Ohne Alkohol und langsamer am Steuer

Die grünen Verkehrspolitiker wollen die Straßen in Deutschland sicherer machen und Unfälle vermeiden. Dafür sollen Promillegrenze und Tempo runter. Die Vision: Die Zahl der Verkehrstoten von derzeit knapp 6.000 im Jahr zu senken – auf null

VON HANNA GERSMANN

Jeden Tag sterben in Deutschland 16 Menschen bei Verkehrsunfällen. Eindeutig zu viel, befindet die grüne Bundestagsfraktion. Ihr Vorschlag: Deutschland nimmt sich zum Ziel, die Zahl der Verkehrsopfer bis 2010 unter 3.000 jährlich zu drücken. Bis 2020 soll diese Zahl nochmals halbiert werden. Wie? Darüber debattierte die Fraktion gestern auf einer Fachveranstaltung in Berlin. Es war das erste Mal.

„Vision Zero“ nennen die grünen Verkehrsexperten ihr Konzept für eine neue Sicherheit. Bislang hatten die Politiker in Deutschland, dem „Land der freien Fahrt für freie Bürger“, eine solche Debatte ignoriert. Der Verkehrsclub Deutschland (VCD) hat schon letztes Jahr einen Plan „Null Verkehrstote“ erarbeitet.

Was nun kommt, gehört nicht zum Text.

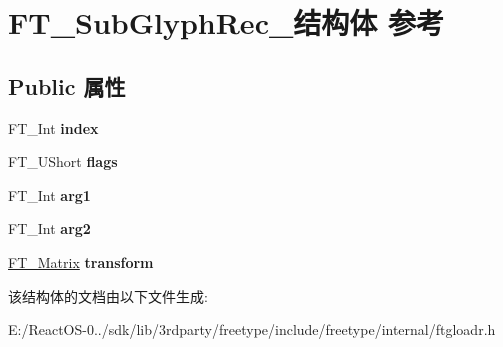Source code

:\hypertarget{struct_f_t___sub_glyph_rec__}{}\section{F\+T\+\_\+\+Sub\+Glyph\+Rec\+\_\+结构体 参考}
\label{struct_f_t___sub_glyph_rec__}
\subsection*{Public 属性}
\begin{DoxyCompactItemize}
\item 
\mbox{\label{struct_f_t___sub_glyph_rec___aa4febc2d867ff074ac116b068f372d3a}} 
F\+T\+\_\+\+Int {\bfseries index}
\item 
\mbox{\label{struct_f_t___sub_glyph_rec___a2d02aefc16061f7e039f76074518f6e5}} 
F\+T\+\_\+\+U\+Short {\bfseries flags}
\item 
\mbox{\label{struct_f_t___sub_glyph_rec___ad9f6b04ef50e1b39db90331e76f38206}} 
F\+T\+\_\+\+Int {\bfseries arg1}
\item 
\mbox{\label{struct_f_t___sub_glyph_rec___a0d27a8b473379cedeb061f9ecd7e97da}} 
F\+T\+\_\+\+Int {\bfseries arg2}
\item 
\mbox{\label{struct_f_t___sub_glyph_rec___a3c5fc1959a357c6c2b970ec2118d2683}} 
\hyperlink{struct_f_t___matrix__}{F\+T\+\_\+\+Matrix} {\bfseries transform}
\end{DoxyCompactItemize}


该结构体的文档由以下文件生成\+:\begin{DoxyCompactItemize}
\item 
E\+:/\+React\+O\+S-\/0../sdk/lib/3rdparty/freetype/include/freetype/internal/ftgloadr.\+h\end{DoxyCompactItemize}
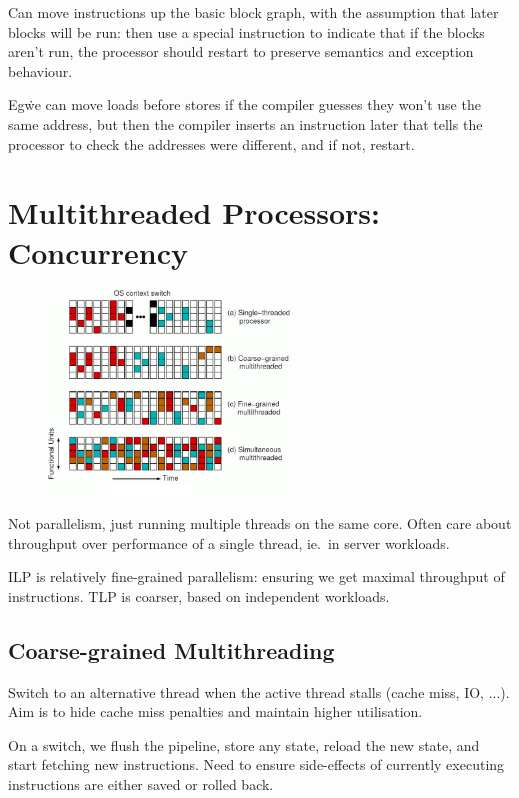 \documentclass[a4paper, 11pt]{article}
\begin{document}
{{        Can move instructions up the basic block graph, with the assumption that later blocks will be run: then use a special instruction to indicate that if the blocks aren't run, the processor should restart to preserve semantics and exception behaviour.

        Eg\. we can move loads before stores if the compiler guesses they won't use the same address, but then the compiler inserts an instruction later that tells the processor to check the addresses were different, and if not, restart.
    }
}
\section*{Multithreaded Processors: \textbf{Concurrency}}
{
    \begin{figure}
    \centering
    \includegraphics[width=0.57\textwidth]{multithreading-summary.png}
    \end{figure}
    
    Not parallelism, just running multiple threads on the same core. Often care about throughput over performance of a single thread, ie.\ in server workloads.

    ILP is relatively fine-grained parallelism: ensuring we get maximal throughput of instructions. TLP is coarser, based on independent workloads.

    \subsection*{Coarse-grained Multithreading}
    {
        Switch to an alternative thread when the active thread stalls (cache miss, IO, ...). Aim is to hide cache miss penalties and maintain higher utilisation.

        On a switch, we flush the pipeline, store any state, reload the new state, and start fetching new instructions. Need to ensure side-effects of currently executing instructions are either saved or rolled back.

}}
\end{document}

Auch die Europäische Kommission verspricht, die Unfallopferzahl in den 15 alten Mitgliedstaaten zu senken– von 40.000 im Jahre 2001 auf 20.000 bis 2010. Das macht finanziell Sinn: Die Brüsseler Beamten beziffern den volkswirtschaftlichen Schaden durch Verkehrsunfälle derzeit auf satte 160 Milliarden Euro pro Jahr.

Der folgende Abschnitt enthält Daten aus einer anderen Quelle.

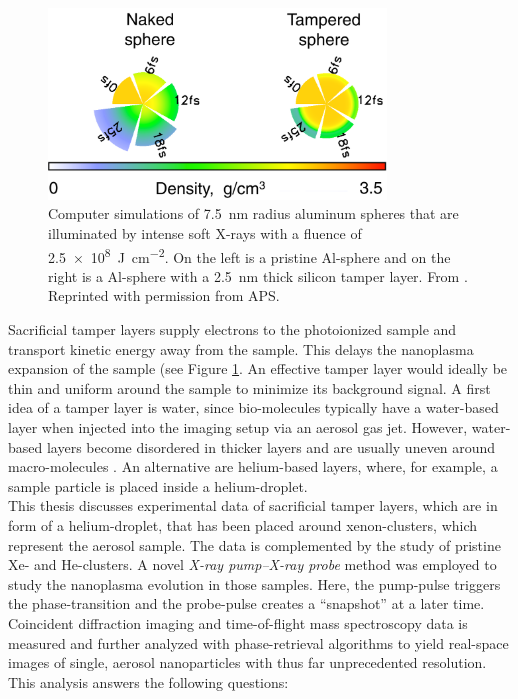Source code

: %
\begin{figure}
	\centering
		\includegraphics[width=0.80\textwidth]{images/tamper-layer.png}
	\caption[Computer simulations of \SI{7.5}{\nano\meter} radius aluminum spheres with tamper layers]{Computer simulations of \SI{7.5}{\nano\meter} radius aluminum spheres that are illuminated by intense soft X-rays with a fluence of \SI{2.5e8}{\joule\per\square\centi\meter}. On the left is a pristine Al-sphere and on the right is a Al-sphere with a \SI{2.5}{\nano\meter} thick silicon tamper layer. From \citep{Hau-Riege-2010-PRL}. Reprinted with permission from APS.}
	\label{fig:tamper-layer}
\end{figure}
%
Sacrificial tamper layers supply electrons to the photoionized sample and transport kinetic energy away from the sample. This delays the nanoplasma expansion of the sample (see Figure \ref{fig:tamper-layer}. An effective tamper layer would ideally be thin and uniform around the sample to minimize its background signal. A first idea of a tamper layer is water, since bio-molecules typically have a water-based layer when injected into the imaging setup via an aerosol gas jet. However, water-based layers become disordered in thicker layers and are usually uneven around macro-molecules \citep{Aquila-2015-StrucDyn}. An alternative are helium-based layers, where, for example, a sample particle is placed inside a helium-droplet.\\[1\baselineskip]
%
This thesis discusses experimental data of sacrificial tamper layers, which are in form of a helium-droplet, that has been placed around xenon-clusters, which represent the aerosol sample. The data is complemented by the study of pristine Xe- and He-clusters. A novel \textit{X-ray pump--X-ray probe} method was employed to study the nanoplasma evolution in those samples. Here, the pump-pulse triggers the phase-transition and the probe-pulse creates a ``snapshot'' at a later time. Coincident diffraction imaging and time-of-flight mass spectroscopy data is measured and further analyzed with phase-retrieval algorithms to yield real-space images of single, aerosol nanoparticles with thus far unprecedented resolution. This analysis answers the following questions:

Doch Deutschland hinkt hinterher. VCD-Sprecher Daniel Kluge rechnet vor: „Das Risiko, bei einem Verkehrsunfall verletzt zu werden, ist hierzulande dreimal höher als beispielsweise in Frankreich.“ Das Nachbarland ist vorbildlich: Präsident Jacques Chirac hat die Verkehrssicherheit zu einer Priorität seiner Politik erkoren. Prompt ist dort die Zahlen der Verkehrstoten innerhalb der letzten zwei Jahre um 26 Prozent gesunken. Deutschland erreichte im selben Zeitraum gerade mal 5 Prozent, wenn auch auf niedrigerem Niveau.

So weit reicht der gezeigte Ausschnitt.